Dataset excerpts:
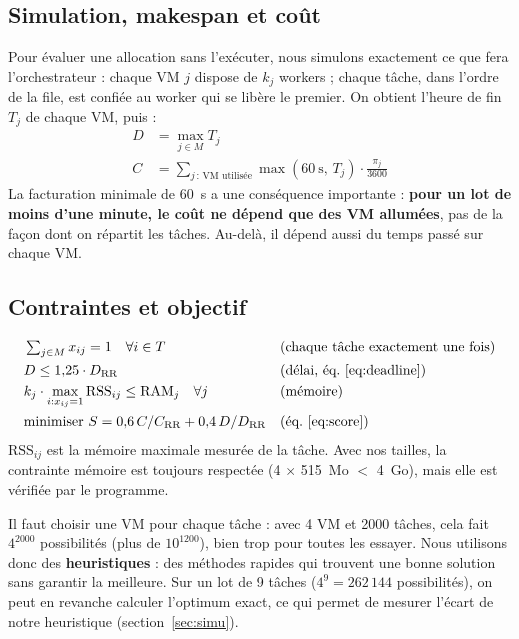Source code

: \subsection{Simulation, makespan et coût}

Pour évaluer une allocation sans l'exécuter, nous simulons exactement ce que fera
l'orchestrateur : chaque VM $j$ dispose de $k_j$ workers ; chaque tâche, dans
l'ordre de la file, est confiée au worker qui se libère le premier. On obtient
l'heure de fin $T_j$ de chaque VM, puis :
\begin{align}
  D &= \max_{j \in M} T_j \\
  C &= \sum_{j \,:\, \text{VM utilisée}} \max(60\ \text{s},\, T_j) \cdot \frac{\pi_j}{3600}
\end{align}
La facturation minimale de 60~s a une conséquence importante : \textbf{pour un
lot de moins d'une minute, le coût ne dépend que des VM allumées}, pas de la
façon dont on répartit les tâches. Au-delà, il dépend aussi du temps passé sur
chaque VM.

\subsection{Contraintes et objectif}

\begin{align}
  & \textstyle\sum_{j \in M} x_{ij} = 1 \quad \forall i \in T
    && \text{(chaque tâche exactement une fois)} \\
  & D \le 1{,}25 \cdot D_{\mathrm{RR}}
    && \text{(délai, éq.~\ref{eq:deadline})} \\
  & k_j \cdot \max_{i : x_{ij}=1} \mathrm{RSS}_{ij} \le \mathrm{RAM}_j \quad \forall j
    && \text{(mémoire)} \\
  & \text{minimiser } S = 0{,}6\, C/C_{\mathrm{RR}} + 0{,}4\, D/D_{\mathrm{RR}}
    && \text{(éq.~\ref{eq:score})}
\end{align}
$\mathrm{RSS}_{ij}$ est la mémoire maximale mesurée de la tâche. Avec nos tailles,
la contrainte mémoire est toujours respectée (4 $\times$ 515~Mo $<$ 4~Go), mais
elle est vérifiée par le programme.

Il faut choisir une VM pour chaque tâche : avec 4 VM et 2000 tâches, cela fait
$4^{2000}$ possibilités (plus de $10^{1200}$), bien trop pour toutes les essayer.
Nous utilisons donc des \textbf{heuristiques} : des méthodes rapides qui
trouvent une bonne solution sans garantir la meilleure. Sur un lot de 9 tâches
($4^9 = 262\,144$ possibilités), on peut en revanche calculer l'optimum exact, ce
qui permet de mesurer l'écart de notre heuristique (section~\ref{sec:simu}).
---
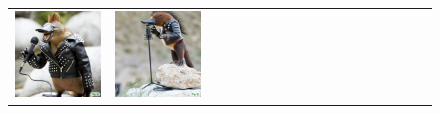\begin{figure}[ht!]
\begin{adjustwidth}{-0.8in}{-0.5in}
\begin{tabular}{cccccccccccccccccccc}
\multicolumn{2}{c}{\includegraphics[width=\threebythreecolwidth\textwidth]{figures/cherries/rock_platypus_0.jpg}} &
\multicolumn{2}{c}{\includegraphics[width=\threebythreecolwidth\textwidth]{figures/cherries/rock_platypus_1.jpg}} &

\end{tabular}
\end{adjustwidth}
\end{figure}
==
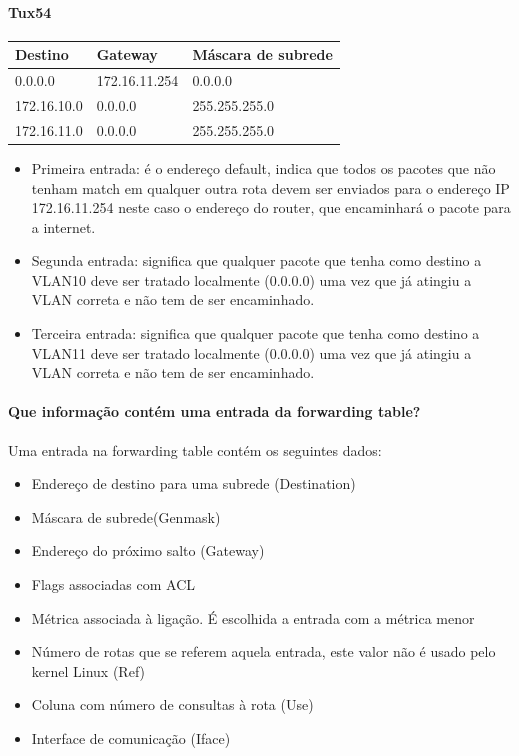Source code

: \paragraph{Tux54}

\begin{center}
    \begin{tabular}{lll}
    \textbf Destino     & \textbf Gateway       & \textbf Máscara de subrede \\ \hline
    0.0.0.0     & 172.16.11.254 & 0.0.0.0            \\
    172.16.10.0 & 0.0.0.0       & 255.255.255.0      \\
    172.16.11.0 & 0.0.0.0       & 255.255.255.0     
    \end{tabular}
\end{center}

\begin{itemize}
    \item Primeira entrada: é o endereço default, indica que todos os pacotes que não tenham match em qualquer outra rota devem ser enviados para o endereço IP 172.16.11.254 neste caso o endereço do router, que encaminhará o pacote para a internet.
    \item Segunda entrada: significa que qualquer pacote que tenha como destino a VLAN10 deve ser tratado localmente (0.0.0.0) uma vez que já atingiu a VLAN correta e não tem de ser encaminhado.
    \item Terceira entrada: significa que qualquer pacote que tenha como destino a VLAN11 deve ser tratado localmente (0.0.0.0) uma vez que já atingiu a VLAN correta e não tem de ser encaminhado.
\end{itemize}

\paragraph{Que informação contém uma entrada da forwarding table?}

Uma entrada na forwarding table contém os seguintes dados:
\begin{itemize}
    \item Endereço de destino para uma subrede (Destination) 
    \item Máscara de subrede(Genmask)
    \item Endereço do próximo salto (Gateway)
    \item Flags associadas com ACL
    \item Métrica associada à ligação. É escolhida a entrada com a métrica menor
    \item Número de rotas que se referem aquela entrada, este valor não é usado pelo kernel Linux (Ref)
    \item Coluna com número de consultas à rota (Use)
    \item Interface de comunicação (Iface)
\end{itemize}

Exercise directions: Across the records above, return every line that contains the word "Gateway".

Reply to the exercise:
    \textbf Destino     & \textbf Gateway       & \textbf Máscara de subrede \\ \hline
    \item Endereço do próximo salto (Gateway)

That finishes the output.